I don't doubt that you didn't or haven't noticed any change but I and many many others as posted here through the cycles of updates have noticed and continued to notice the speed and response changes with many of the updates. If there was to go back to pre-HDGUI versions and stay there you would see far fewer people posting here about troubles with their receivers not responding or being slow.. Including me.

Take my comments about Dish HD DVRs with a grain of salt - that doesn't change the fact that Dish Network HD DRVs are much quicker than DirecTV's with the possible exception of the HR44. I've all the others first hand - just not the HR44.


----------



## Mike Greer (Jan 20, 2004)

carl6 said:


> I was simply posting DirecTVs policy, not defending it. There are a great many things I do not agree with as a consumer (and this certainly is not limited to DirecTV). Fact of the matter is, businesses listen to the consumer through the bottom line. If this particular policy was "that big a deal" to "that many customers", it would change.

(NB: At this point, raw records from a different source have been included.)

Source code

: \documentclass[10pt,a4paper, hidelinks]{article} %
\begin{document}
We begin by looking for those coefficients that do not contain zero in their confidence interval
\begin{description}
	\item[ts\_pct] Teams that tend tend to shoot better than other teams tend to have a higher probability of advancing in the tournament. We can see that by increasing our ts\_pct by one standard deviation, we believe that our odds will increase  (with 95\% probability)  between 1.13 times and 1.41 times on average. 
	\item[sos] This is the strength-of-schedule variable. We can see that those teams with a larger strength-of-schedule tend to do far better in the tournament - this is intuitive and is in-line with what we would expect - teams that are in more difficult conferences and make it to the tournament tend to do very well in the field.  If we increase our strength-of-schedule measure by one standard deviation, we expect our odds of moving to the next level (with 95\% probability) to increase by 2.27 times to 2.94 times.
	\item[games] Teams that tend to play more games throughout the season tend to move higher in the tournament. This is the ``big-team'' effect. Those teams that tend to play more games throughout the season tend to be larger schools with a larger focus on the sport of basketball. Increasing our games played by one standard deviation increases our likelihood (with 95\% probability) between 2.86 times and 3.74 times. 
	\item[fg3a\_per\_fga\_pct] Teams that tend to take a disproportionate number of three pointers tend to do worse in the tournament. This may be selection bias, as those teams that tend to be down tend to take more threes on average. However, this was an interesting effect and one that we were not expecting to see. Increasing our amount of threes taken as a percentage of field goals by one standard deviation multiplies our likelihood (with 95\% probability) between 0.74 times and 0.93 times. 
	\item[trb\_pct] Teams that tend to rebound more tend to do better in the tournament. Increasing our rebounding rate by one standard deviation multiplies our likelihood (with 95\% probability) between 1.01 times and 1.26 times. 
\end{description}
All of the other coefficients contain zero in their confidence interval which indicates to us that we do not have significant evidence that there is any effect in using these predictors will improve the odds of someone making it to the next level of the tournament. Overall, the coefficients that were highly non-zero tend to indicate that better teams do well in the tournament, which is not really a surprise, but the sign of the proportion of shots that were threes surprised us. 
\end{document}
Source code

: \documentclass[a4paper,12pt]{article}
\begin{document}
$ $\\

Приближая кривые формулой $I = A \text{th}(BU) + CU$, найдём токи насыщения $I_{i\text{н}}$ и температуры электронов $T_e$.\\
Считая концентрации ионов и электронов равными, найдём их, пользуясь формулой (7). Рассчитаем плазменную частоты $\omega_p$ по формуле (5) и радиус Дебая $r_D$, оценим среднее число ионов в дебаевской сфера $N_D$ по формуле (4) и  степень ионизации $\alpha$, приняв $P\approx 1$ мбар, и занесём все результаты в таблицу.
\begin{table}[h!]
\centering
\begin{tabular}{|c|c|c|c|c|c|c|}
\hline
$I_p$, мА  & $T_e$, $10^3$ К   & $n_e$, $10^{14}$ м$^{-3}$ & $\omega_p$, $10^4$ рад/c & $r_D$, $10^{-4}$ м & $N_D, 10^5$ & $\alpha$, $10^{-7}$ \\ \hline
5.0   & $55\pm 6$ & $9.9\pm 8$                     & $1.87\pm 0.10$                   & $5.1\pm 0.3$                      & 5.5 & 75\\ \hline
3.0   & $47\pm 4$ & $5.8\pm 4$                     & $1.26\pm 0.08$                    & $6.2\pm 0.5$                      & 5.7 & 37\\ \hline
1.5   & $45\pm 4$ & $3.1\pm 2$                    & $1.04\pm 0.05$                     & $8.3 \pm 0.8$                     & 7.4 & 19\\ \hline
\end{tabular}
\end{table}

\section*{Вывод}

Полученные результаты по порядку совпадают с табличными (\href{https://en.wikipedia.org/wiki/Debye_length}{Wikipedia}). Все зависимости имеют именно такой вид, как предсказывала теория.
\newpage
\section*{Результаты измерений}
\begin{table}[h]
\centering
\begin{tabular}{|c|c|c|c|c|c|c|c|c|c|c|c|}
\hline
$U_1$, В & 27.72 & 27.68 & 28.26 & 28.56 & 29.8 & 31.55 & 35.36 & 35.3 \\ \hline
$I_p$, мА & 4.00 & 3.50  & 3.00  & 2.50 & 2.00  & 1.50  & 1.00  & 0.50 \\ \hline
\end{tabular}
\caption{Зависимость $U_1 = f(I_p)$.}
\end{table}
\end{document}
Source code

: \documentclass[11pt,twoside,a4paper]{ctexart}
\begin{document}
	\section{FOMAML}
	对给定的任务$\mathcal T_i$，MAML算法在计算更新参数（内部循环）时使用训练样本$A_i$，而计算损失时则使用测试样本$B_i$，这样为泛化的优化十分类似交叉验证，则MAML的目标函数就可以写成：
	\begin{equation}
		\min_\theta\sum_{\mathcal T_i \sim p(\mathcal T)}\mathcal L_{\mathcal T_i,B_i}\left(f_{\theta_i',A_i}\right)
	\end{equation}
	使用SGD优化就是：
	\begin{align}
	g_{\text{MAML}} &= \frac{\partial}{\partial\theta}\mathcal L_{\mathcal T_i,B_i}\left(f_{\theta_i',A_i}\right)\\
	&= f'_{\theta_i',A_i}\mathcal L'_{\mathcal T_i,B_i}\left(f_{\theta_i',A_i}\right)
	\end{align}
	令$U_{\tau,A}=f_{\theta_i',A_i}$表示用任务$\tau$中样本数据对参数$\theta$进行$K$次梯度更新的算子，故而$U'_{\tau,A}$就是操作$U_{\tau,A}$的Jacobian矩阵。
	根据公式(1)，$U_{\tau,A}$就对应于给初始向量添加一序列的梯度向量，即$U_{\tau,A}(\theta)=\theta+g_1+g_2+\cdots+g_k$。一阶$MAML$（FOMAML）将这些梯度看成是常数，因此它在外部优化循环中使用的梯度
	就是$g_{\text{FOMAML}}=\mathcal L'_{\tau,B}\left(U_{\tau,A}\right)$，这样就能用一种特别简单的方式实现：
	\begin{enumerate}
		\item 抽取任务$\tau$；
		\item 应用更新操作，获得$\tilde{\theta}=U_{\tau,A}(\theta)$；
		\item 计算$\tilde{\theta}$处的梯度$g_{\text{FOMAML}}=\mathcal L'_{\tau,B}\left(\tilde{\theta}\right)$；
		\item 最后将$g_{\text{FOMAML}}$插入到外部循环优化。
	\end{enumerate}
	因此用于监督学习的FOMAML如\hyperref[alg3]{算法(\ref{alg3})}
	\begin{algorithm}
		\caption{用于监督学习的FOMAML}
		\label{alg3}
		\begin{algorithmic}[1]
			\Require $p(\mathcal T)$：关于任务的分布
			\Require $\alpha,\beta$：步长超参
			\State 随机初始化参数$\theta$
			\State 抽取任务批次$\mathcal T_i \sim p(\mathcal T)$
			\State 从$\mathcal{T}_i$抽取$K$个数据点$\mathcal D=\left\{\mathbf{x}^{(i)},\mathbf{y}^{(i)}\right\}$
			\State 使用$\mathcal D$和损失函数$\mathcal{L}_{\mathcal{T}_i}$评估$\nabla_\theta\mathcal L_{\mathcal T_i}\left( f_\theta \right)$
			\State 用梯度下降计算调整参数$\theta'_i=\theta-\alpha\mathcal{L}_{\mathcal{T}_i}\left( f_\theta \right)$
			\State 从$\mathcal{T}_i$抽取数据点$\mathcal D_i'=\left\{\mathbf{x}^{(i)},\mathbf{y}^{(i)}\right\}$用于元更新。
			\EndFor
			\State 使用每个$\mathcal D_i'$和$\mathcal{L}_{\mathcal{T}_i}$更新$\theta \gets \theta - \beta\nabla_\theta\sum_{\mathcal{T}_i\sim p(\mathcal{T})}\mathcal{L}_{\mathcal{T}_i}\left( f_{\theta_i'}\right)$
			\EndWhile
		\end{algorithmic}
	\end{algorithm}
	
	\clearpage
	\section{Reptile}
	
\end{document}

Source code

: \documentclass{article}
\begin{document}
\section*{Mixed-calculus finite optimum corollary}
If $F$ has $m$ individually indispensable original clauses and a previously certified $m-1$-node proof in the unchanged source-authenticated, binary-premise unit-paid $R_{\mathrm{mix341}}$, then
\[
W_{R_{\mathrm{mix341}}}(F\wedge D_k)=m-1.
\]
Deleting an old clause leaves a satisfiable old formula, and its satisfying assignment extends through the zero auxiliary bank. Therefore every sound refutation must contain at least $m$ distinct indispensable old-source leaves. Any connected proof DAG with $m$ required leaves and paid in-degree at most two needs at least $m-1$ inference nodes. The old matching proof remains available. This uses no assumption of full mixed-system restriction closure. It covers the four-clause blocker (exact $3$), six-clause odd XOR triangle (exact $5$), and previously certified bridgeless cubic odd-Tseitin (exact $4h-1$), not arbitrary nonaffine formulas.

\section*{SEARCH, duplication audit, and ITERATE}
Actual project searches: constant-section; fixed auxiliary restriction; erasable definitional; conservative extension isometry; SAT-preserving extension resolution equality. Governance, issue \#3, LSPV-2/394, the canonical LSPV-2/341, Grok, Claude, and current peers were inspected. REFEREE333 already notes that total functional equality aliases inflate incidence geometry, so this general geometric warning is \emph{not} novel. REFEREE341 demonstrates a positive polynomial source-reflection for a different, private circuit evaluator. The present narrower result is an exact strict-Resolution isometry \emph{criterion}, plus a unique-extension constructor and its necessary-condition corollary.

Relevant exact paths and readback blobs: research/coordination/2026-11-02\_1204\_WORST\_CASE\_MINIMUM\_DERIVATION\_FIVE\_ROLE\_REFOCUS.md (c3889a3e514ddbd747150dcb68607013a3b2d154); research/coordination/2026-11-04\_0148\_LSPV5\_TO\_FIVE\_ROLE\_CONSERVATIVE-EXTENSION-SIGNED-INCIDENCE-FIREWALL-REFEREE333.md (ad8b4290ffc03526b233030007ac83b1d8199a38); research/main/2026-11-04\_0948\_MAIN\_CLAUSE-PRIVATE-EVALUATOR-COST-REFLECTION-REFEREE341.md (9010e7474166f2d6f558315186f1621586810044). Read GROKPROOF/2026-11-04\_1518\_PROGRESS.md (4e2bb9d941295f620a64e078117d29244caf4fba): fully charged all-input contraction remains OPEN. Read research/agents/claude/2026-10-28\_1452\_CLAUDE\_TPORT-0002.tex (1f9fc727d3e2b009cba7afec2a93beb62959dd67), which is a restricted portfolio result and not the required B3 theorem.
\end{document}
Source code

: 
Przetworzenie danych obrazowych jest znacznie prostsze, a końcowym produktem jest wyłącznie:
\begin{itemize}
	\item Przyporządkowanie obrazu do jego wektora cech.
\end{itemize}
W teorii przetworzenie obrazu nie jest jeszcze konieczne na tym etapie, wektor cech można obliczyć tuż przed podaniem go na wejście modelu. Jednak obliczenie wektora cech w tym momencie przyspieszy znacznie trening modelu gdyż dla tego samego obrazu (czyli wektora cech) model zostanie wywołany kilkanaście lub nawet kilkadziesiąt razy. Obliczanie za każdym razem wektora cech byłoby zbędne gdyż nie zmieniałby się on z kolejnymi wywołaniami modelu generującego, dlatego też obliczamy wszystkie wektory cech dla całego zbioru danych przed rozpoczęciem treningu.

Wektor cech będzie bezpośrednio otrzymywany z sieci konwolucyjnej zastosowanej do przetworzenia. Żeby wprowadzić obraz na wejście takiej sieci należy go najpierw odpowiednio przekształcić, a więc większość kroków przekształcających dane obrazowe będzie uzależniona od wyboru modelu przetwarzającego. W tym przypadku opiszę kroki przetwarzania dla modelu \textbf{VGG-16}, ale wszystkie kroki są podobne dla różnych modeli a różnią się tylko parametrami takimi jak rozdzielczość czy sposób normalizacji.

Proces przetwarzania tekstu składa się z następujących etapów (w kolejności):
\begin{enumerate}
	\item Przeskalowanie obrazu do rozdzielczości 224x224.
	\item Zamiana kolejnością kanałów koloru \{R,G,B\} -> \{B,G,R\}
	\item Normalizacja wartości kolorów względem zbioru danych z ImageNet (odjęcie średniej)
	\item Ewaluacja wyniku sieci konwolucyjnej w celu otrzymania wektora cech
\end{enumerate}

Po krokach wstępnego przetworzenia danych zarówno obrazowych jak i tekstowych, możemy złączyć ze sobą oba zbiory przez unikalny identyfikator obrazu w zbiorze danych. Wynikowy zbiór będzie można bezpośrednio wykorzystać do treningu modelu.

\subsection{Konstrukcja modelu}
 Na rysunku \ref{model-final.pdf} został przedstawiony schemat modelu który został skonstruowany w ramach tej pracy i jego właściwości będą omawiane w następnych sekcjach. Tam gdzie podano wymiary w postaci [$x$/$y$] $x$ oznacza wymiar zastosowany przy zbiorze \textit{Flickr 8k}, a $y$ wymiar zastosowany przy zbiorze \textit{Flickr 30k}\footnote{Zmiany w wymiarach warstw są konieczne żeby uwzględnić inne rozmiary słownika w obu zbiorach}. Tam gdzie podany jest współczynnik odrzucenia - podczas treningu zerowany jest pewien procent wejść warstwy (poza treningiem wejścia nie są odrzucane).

Sorry - I wasn't referring to you specifically.

And you are correct. It would change if enough people canceled over it. Truth is most people don't know what the policy is or even care about it. I suspect it is a small percentage of people that ever have to deal with it. Hell, the majority of DirecTV customers think they own their receivers!


----------



## jimmie57 (Jun 26, 2010)

> I haven't counted the updates either but there is no doubt there have been multiple updates that don't even make through to everyone before an update to the update is released.
> 
> I've only had HR24-500s - is the -100 quicker/slower more/less troubles?
> 
> ...


Mike, my HR24-100s are almost as fast as my sons H21.
Having said that, note that I do not make use or have Whole Home DVR, nor am I connected to the internet in any fashion.


----------



## sigma1914 (Sep 5, 2006)

IMO, regarding the "Get what you get" policy, DirecTV should implement the simple guidelines of...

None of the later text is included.